Copy each line of the records below that mentions the word "cnblogs".

── Source data ──

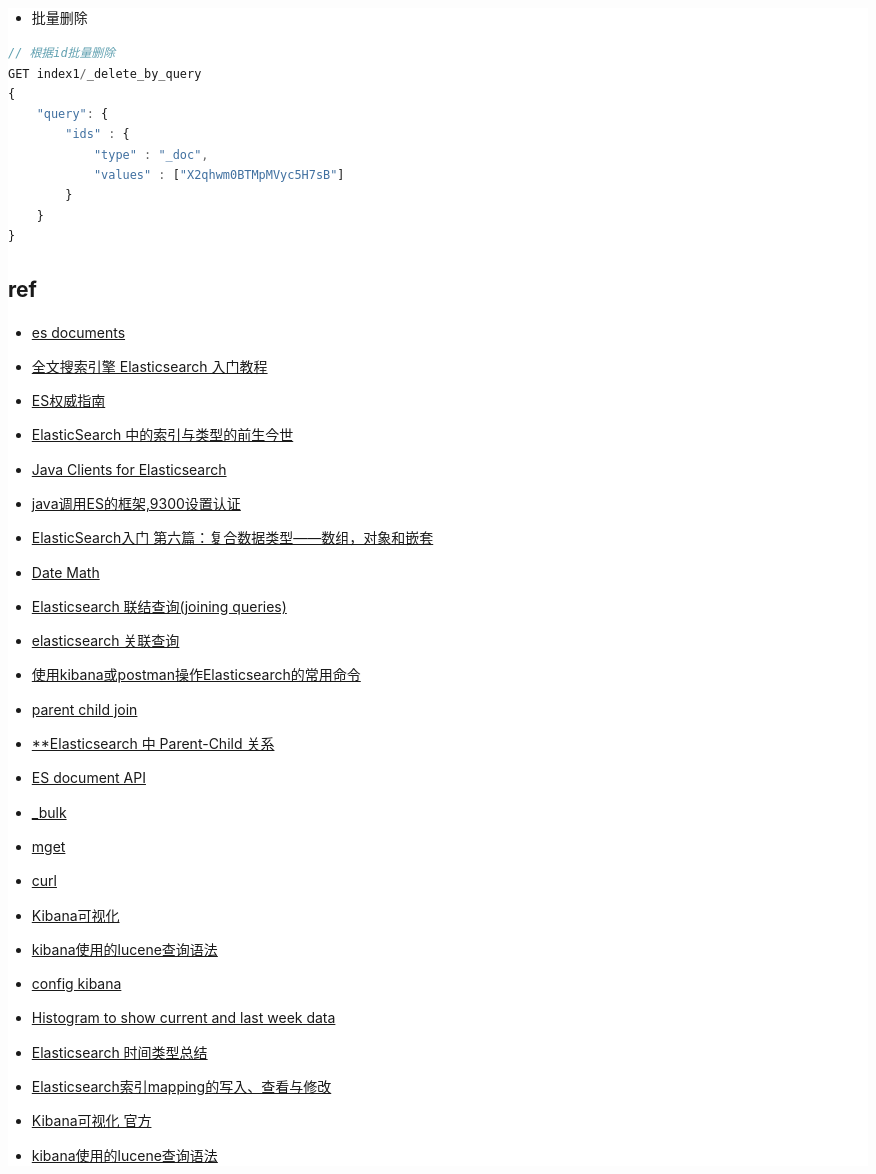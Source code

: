 + 批量删除
```js
// 根据id批量删除
GET index1/_delete_by_query
{
    "query": {
        "ids" : {
            "type" : "_doc",
            "values" : ["X2qhwm0BTMpMVyc5H7sB"]
        }
    }
}
```


## ref

+ [es documents](https://www.elastic.co/guide/en/elasticsearch/reference/current/index.html)
+ [全文搜索引擎 Elasticsearch 入门教程](http://www.ruanyifeng.com/blog/2017/08/elasticsearch.html)
+ [ES权威指南](https://www.elastic.co/guide/cn/elasticsearch/guide/cn/_who_should_read_this_book.html)
+ [ElasticSearch 中的索引与类型的前生今世](https://www.do1618.com/archives/1276/elasticsearch-%E4%B8%AD%E7%9A%84%E7%B4%A2%E5%BC%95%E4%B8%8E%E7%B1%BB%E5%9E%8B%E7%9A%84%E5%89%8D%E7%94%9F%E4%BB%8A%E4%B8%96/)
+ [Java Clients for Elasticsearch](https://www.elastic.co/cn/blog/found-java-clients-for-elasticsearch)
+ [java调用ES的框架,9300设置认证](https://www.jianshu.com/p/1bfd33ab7a38)
+ [ElasticSearch入门 第六篇：复合数据类型——数组，对象和嵌套](https://www.cnblogs.com/ljhdo/p/4904430.html)


+ [Date Math](https://www.elastic.co/guide/en/elasticsearch/reference/current/common-options.html#date-math)
+ [Elasticsearch 联结查询(joining queries)](https://www.jianshu.com/p/632363278be4)
+ [elasticsearch 关联查询](https://www.cnblogs.com/double-yuan/p/9798103.html)
+ [使用kibana或postman操作Elasticsearch的常用命令](https://blog.csdn.net/qq_26230421/article/details/80366649)
+ [parent child join](https://www.elastic.co/guide/en/elasticsearch/reference/6.3/parent-join.html)
+ [**Elasticsearch 中 Parent-Child 关系](https://www.jianshu.com/p/0f0ac93c2fea)


+ [ES document API](https://www.elastic.co/guide/en/elasticsearch/reference/current/docs.html)
+ [_bulk](https://www.elastic.co/guide/cn/elasticsearch/guide/current/bulk.html)
+ [mget](https://www.elastic.co/guide/en/elasticsearch/reference/current/docs-multi-get.html)


+ [curl](https://www.jianshu.com/p/07c4dddae43a)
+ [Kibana可视化](https://segmentfault.com/a/1190000015140923)
+ [kibana使用的lucene查询语法](https://segmentfault.com/a/1190000002972420) 
+ [config kibana](https://www.elastic.co/guide/en/kibana/current/settings.html)
+ [Histogram to show current and last week data](https://github.com/elastic/kibana/issues/1244)


+ [Elasticsearch 时间类型总结](https://zhuanlan.zhihu.com/p/34240906)
+ [Elasticsearch索引mapping的写入、查看与修改](https://blog.csdn.net/napoay/article/details/52012249)
+ [Kibana可视化 官方](https://www.elastic.co/guide/cn/kibana/current/createvis.html)
+ [kibana使用的lucene查询语法](https://segmentfault.com/a/1190000002972420)

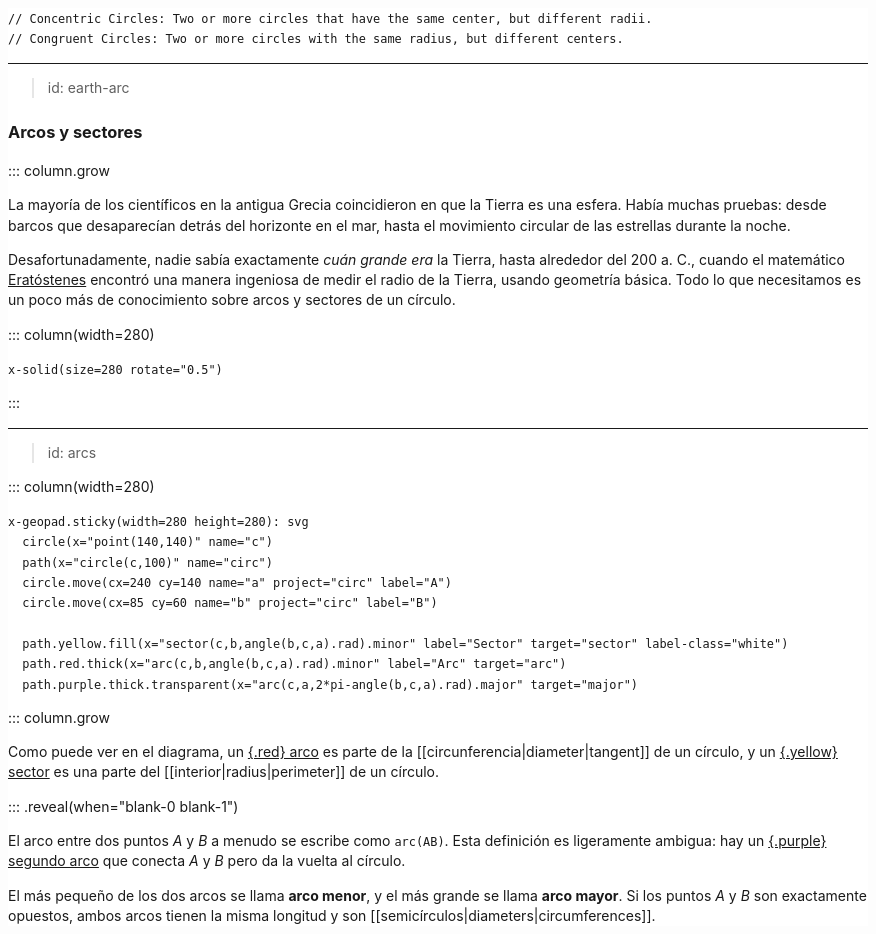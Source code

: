     // Concentric Circles: Two or more circles that have the same center, but different radii.
    // Congruent Circles: Two or more circles with the same radius, but different centers.

---

> id: earth-arc

### Arcos y sectores

::: column.grow

La mayoría de los científicos en la antigua Grecia coincidieron en que la Tierra es una esfera. Había muchas pruebas: desde barcos que desaparecían detrás del horizonte en el mar, hasta el movimiento circular de las estrellas durante la noche.

Desafortunadamente, nadie sabía exactamente _cuán grande era_ la Tierra, hasta alrededor del 200 a. C., cuando el matemático [Eratóstenes](bio:eratosthenes) encontró una manera ingeniosa de medir el radio de la Tierra, usando geometría básica. Todo lo que necesitamos es un poco más de conocimiento sobre arcos y sectores de un círculo.

::: column(width=280)

    x-solid(size=280 rotate="0.5")

:::

---

> id: arcs

::: column(width=280)

    x-geopad.sticky(width=280 height=280): svg
      circle(x="point(140,140)" name="c")
      path(x="circle(c,100)" name="circ")
      circle.move(cx=240 cy=140 name="a" project="circ" label="A")
      circle.move(cx=85 cy=60 name="b" project="circ" label="B")
    
      path.yellow.fill(x="sector(c,b,angle(b,c,a).rad).minor" label="Sector" target="sector" label-class="white")
      path.red.thick(x="arc(c,b,angle(b,c,a).rad).minor" label="Arc" target="arc")
      path.purple.thick.transparent(x="arc(c,a,2*pi-angle(b,c,a).rad).major" target="major")

::: column.grow

Como puede ver en el diagrama, un [{.red} arco](pill:arc) es parte de la [[circunferencia|diameter|tangent]] de un círculo, y un [{.yellow} sector](pill:sector) es una parte del [[interior|radius|perimeter]] de un círculo.

::: .reveal(when="blank-0 blank-1")

El arco entre dos puntos _A_ y _B_ a menudo se escribe como `arc(AB)`. Esta definición es ligeramente ambigua: hay un [{.purple} segundo arco](pill:major) que conecta _A_ y _B_ pero da la vuelta al círculo.

El más pequeño de los dos arcos se llama __arco menor__, y el más grande se llama __arco mayor__. Si los puntos _A_ y _B_ son exactamente opuestos, ambos arcos tienen la misma longitud y son [[semicírculos|diameters|circumferences]].
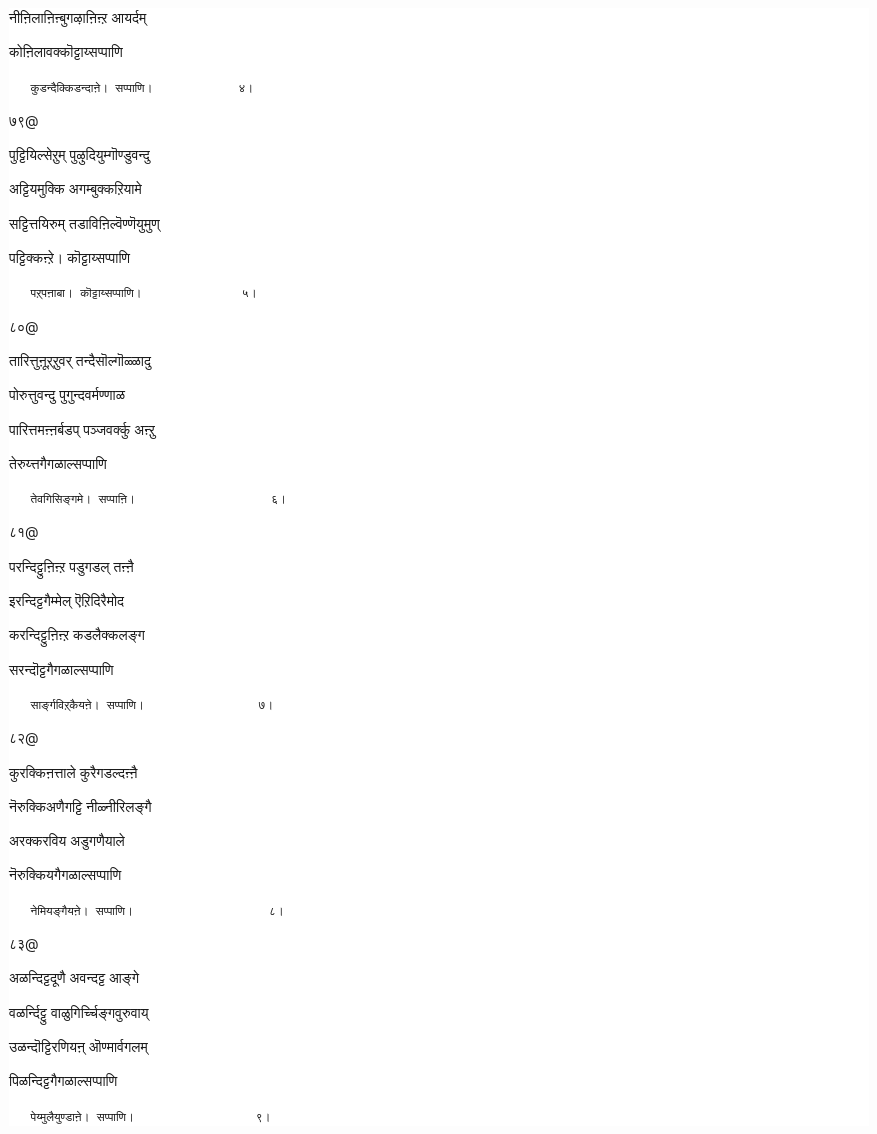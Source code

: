 नीऩिलाऩिऩ्बुगऴाऩिऩ्ऱ आयर्दम्  
  
कोऩिलावक्कॊट्टाय्सप्पाणि  
  
       कुडन्दैक्किडन्दाऩे। सप्पाणि।            ४।

७९@  
  
पुट्टियिल्सेऱुम् पुऴुदियुम्गॊण्डुवन्दु  
  
अट्टियमुक्कि अगम्बुक्कऱियामे  
  
सट्टित्तयिरुम् तडाविऩिल्वॆण्णॆयुमुण्  
  
पट्टिक्कऩ्ऱे। कॊट्टाय्सप्पाणि  
  
       पऱ्‌पऩाबा। कॊट्टाय्सप्पाणि।              ५।

८०@  
  
तारित्तुऩूऱ्‌ऱुवर् तन्दैसॊल्गॊळ्ळादु  
  
पोरुत्तुवन्दु पुगुन्दवर्मण्णाळ  
  
पारित्तमऩ्ऩर्बडप् पञ्जवर्क्कु अऩ्ऱु  
  
तेरुय्त्तगैगळाल्सप्पाणि  
  
       तेवगिसिङ्गमे। सप्पाऩि।                   ६।

८१@  
  
परन्दिट्टुऩिऩ्ऱ पडुगडल् तऩ्ऩै  
  
इरन्दिट्टगैम्मेल् ऎऱिदिरैमोद  
  
करन्दिट्टुऩिऩ्ऱ कडलैक्कलङ्ग  
  
सरन्दॊट्टगैगळाल्सप्पाणि  
  
       सार्ङ्गविऱ्‌कैयऩे। सप्पाणि।                ७।

८२@  
  
कुरक्किऩत्ताले कुरैगडल्दऩ्ऩै  
  
नॆरुक्किअणैगट्टि नीळ्नीरिलङ्गै  
  
अरक्करविय अडुगणैयाले  
  
नॆरुक्कियगैगळाल्सप्पाणि  
  
       नेमियङ्गैयऩे। सप्पाणि।                   ८।

८३@  
  
अळन्दिट्टदूणै अवन्दट्ट आङ्गे  
  
वळर्न्दिट्टु वाळुगिर्च्चिङ्गवुरुवाय्  
  
उळन्दॊट्टिरणियऩ् ऒण्मार्वगलम्  
  
पिळन्दिट्टगैगळाल्सप्पाणि  
  
       पेय्मुलैयुण्डाऩे। सप्पाणि।                 ९।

───

Exercise result |
+ [ElasticSearch入门 第六篇：复合数据类型——数组，对象和嵌套](https://www.cnblogs.com/ljhdo/p/4904430.html)
+ [elasticsearch 关联查询](https://www.cnblogs.com/double-yuan/p/9798103.html)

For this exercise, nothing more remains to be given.